Si du xvie siècle nous descendons à l’époque contemporaine, il convient de signaler plusieurs Ligues dont l’action s’est exercée en sens divers : Ligues belge et française de l’Enseignement ; Ligue des Droits de l’Homme ; Ligue des Patriotes, etc. Fondée en 1864, par un groupe de libéraux, la Ligue belge de l’Enseignement eut, dès l’origine, un caractère à la fois politique et pédagogique. Elle lutta pour l’abrogation de la loi de 1842 sur l’enseignement primaire ; ouvrit en 1876 l’École Modèle de Bruxelles, pour expérimenter les nouvelles méthodes ; puis, tout en conservant son indépendance, acquit un caractère presque officiel après les élections de 1878, qui donnèrent, pour un temps, la majorité aux libéraux. Jean Macé assista au deuxième Congrès qui se tint à Liège en 1866 ; il fut le fondateur de la Ligne française de l’Enseignement. « Ce n’est pas de la Belgique, a-t-il déclaré par la suite, qu’il a rapporté son idée, c’est au contraire cette idée préconçue qui l’y a fait aller ». Né en 1815, directeur du bureau de la Propagande socialiste, de novembre 1848 à juin 1849, il devint après 1859, professeur dans un pensionnat de jeunes filles, à Beblenheim en Alsace et après 1870 à Monthiers ; élu sénateur inamovible en 1883, il mourut le 13 décembre 1894. Jean Macé fait re-

monter à 1861 la date de ses premières tentatives ; il s’intéressa d’abord aux bibliothèques populaires ; enfin le 25 octobre 1866, il demandait dans l’Opinion Nationale qu’ « une coalition s’organisât, dans tous les départements, entre tous les hommes de bonne volonté, qui ne demandent qu’à travailler à l’enseignement du peuple ».

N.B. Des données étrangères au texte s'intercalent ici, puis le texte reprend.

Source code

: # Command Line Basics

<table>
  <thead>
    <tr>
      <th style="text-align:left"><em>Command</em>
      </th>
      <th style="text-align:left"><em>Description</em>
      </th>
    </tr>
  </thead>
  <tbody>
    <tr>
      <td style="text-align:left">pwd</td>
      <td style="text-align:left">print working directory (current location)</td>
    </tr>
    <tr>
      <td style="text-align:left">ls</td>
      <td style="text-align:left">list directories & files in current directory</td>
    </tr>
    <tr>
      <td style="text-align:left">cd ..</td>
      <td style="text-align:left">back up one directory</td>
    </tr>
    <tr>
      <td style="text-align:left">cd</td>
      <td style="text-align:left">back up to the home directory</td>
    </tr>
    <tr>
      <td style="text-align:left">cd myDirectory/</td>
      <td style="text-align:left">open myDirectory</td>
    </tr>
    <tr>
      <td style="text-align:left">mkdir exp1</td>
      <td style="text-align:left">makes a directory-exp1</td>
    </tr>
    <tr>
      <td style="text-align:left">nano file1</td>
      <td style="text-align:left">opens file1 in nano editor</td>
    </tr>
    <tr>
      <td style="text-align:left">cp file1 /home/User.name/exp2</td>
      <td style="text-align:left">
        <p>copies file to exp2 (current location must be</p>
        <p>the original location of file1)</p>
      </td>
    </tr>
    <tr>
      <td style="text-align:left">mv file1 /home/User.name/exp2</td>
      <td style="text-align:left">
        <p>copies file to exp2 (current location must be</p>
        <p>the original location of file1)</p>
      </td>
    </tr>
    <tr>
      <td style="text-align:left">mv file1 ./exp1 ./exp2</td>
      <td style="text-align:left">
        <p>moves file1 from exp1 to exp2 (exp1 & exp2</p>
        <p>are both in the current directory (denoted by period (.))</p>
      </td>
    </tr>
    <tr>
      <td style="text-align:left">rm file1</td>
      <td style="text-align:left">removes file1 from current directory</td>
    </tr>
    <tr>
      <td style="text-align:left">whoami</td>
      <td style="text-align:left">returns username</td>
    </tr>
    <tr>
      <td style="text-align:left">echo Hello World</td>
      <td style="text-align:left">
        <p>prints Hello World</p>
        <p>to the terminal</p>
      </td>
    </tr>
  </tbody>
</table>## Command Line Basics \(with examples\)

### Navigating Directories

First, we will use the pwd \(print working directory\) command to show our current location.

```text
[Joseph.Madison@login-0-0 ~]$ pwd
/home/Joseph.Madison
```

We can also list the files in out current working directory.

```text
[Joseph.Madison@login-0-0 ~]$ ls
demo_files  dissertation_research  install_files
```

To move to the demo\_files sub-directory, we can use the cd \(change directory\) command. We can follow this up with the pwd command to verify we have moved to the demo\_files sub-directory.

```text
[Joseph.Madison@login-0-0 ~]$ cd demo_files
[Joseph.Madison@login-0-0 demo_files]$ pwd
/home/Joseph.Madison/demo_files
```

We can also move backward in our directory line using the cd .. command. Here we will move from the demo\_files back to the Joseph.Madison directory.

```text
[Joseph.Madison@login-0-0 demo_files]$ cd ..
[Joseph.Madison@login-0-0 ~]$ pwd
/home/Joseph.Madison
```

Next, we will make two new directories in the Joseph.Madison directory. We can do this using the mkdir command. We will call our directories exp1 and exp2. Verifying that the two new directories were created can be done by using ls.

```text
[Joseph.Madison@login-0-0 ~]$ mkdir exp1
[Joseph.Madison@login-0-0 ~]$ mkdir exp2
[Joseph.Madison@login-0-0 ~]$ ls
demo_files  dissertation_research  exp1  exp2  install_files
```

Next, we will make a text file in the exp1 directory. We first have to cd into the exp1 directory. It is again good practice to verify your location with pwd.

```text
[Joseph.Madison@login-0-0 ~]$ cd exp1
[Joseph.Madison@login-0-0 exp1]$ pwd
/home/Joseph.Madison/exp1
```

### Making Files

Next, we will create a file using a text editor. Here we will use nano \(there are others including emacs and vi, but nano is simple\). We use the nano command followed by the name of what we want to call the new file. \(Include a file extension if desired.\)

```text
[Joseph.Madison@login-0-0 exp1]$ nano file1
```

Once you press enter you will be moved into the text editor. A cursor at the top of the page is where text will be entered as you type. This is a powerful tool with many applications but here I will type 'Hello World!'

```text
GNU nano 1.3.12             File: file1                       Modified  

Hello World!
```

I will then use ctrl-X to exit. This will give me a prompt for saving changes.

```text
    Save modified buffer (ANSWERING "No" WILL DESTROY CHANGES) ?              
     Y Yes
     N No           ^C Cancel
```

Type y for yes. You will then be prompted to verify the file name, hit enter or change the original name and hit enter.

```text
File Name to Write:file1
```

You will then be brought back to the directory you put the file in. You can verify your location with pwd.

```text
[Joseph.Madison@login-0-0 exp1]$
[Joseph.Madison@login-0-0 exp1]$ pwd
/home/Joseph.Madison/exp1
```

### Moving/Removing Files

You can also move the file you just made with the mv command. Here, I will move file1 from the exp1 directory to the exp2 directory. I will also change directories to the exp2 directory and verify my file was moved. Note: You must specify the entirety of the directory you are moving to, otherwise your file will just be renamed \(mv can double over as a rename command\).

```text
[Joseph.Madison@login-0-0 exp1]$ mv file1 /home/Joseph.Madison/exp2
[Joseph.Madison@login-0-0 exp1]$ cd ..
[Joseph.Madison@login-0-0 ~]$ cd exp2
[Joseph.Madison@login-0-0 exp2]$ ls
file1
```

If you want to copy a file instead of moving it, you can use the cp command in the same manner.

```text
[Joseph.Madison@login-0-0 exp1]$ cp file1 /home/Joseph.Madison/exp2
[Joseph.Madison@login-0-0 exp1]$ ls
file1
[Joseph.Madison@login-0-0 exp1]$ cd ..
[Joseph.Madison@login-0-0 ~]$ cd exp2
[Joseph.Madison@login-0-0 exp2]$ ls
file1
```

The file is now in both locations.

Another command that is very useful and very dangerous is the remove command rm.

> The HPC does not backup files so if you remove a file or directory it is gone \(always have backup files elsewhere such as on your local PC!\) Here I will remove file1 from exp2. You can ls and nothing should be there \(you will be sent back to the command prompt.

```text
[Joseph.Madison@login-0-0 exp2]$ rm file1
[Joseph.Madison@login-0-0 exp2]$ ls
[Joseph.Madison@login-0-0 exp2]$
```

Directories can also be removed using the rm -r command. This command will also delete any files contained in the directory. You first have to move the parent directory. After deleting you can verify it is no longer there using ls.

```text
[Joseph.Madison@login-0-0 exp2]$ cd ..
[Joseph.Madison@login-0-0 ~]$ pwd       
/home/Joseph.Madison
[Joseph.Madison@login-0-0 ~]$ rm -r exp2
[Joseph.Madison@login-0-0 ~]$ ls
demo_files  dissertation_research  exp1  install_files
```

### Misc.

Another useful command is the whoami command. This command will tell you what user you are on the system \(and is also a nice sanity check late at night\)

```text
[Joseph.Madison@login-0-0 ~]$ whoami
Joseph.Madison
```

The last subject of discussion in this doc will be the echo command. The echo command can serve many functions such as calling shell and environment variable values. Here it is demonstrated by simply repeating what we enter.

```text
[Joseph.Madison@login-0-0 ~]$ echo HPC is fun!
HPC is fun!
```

Le premier bulletin de la Ligue paraissait le 15 décembre de la même année ; mais c’est en 1881 seulement, au Congrès de Paris, qu’elle fut constituée sous son titre définitif de « Ligue française de l’Enseignement ». Trois hommes du peuple répondirent au premier appel ; en 1867 on comptait déjà 5.000 membres ; en février 1870, il y en avait plus de 17.800. Et les progrès s’accentuèrent, puisqu’en 1902 elle compta 2.787 sociétés affiliées, ce qui représentait deux millions d’adhérents. Dans le projet de statuts, rédigé par Macé en 1867, on lisait : « Art. 1. — La Ligue de l’enseignement a pour but de provoquer par toute la France l’initiative individuelle au profit du développement de l’instruction publique. — Art. 2. — Son œuvre consiste : 1° à fonder des bibliothèques et des cours publics pour les adultes, des écoles pour les enfants, là où le besoin s’en fera sentir ; 2° à soutenir et faire prospérer davantage les institutions de ce genre qui existent déjà ». Par crainte des prohibitions gouvernementales, le fondateur restait prudent dans l’exposé de ses desseins ; au fond, il entreprenait une campagne en faveur de l’instruction obligatoire, gratuite et laïque.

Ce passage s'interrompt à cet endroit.